DATA EXTRACTS:
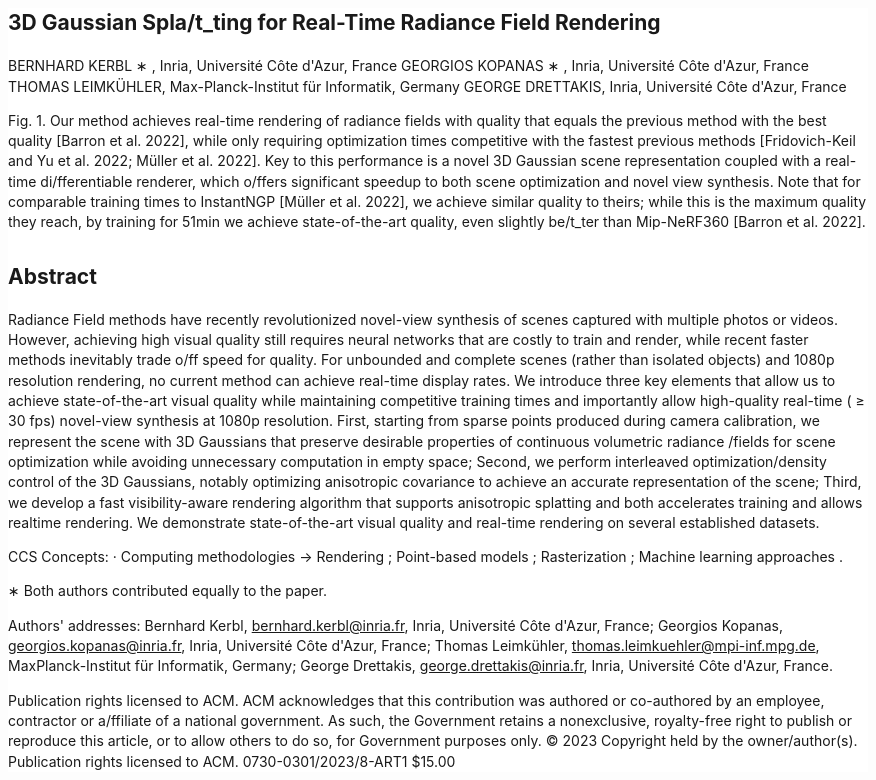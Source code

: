 ## 3D Gaussian Spla/t\_ting for Real-Time Radiance Field Rendering

BERNHARD KERBL ∗ , Inria, Université Côte d'Azur, France GEORGIOS KOPANAS ∗ , Inria, Université Côte d'Azur, France THOMAS LEIMKÜHLER, Max-Planck-Institut für Informatik, Germany GEORGE DRETTAKIS, Inria, Université Côte d'Azur, France











Fig. 1. Our method achieves real-time rendering of radiance fields with quality that equals the previous method with the best quality [Barron et al. 2022], while only requiring optimization times competitive with the fastest previous methods [Fridovich-Keil and Yu et al. 2022; Müller et al. 2022]. Key to this performance is a novel 3D Gaussian scene representation coupled with a real-time di/fferentiable renderer, which o/ffers significant speedup to both scene optimization and novel view synthesis. Note that for comparable training times to InstantNGP [Müller et al. 2022], we achieve similar quality to theirs; while this is the maximum quality they reach, by training for 51min we achieve state-of-the-art quality, even slightly be/t\_ter than Mip-NeRF360 [Barron et al. 2022].


## Abstract 

Radiance Field methods have recently revolutionized novel-view synthesis of scenes captured with multiple photos or videos. However, achieving high visual quality still requires neural networks that are costly to train and render, while recent faster methods inevitably trade o/ff speed for quality. For unbounded and complete scenes (rather than isolated objects) and 1080p resolution rendering, no current method can achieve real-time display rates. We introduce three key elements that allow us to achieve state-of-the-art visual quality while maintaining competitive training times and importantly allow high-quality real-time ( ≥ 30 fps) novel-view synthesis at 1080p resolution. First, starting from sparse points produced during camera calibration, we represent the scene with 3D Gaussians that preserve desirable properties of continuous volumetric radiance /fields for scene optimization while avoiding unnecessary computation in empty space; Second, we perform interleaved optimization/density control of the 3D Gaussians, notably optimizing anisotropic covariance to achieve an accurate representation of the scene; Third, we develop a fast visibility-aware rendering algorithm that supports anisotropic splatting and both accelerates training and allows realtime rendering. We demonstrate state-of-the-art visual quality and real-time rendering on several established datasets.

CCS Concepts: · Computing methodologies → Rendering ; Point-based models ; Rasterization ; Machine learning approaches .

∗ Both authors contributed equally to the paper.

Authors' addresses: Bernhard Kerbl, bernhard.kerbl@inria.fr, Inria, Université Côte d'Azur, France; Georgios Kopanas, georgios.kopanas@inria.fr, Inria, Université Côte d'Azur, France; Thomas Leimkühler, thomas.leimkuehler@mpi-inf.mpg.de, MaxPlanck-Institut für Informatik, Germany; George Drettakis, george.drettakis@inria.fr, Inria, Université Côte d'Azur, France.

Publication rights licensed to ACM. ACM acknowledges that this contribution was authored or co-authored by an employee, contractor or a/ffiliate of a national government. As such, the Government retains a nonexclusive, royalty-free right to publish or reproduce this article, or to allow others to do so, for Government purposes only. © 2023 Copyright held by the owner/author(s). Publication rights licensed to ACM. 0730-0301/2023/8-ART1 $15.00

ASSIGNMENT:
Repeat the lines exactly as they stand, from the opening line of the data through the line with "BERNHARD KERBL ∗". Pictures stay out of the copy.

RESULT OF THIS EXERCISE:
Source code

: ## 3D Gaussian Spla/t\_ting for Real-Time Radiance Field Rendering

BERNHARD KERBL ∗ , Inria, Université Côte d'Azur, France GEORGIOS KOPANAS ∗ , Inria, Université Côte d'Azur, France THOMAS LEIMKÜHLER, Max-Planck-Institut für Informatik, Germany GEORGE DRETTAKIS, Inria, Université Côte d'Azur, France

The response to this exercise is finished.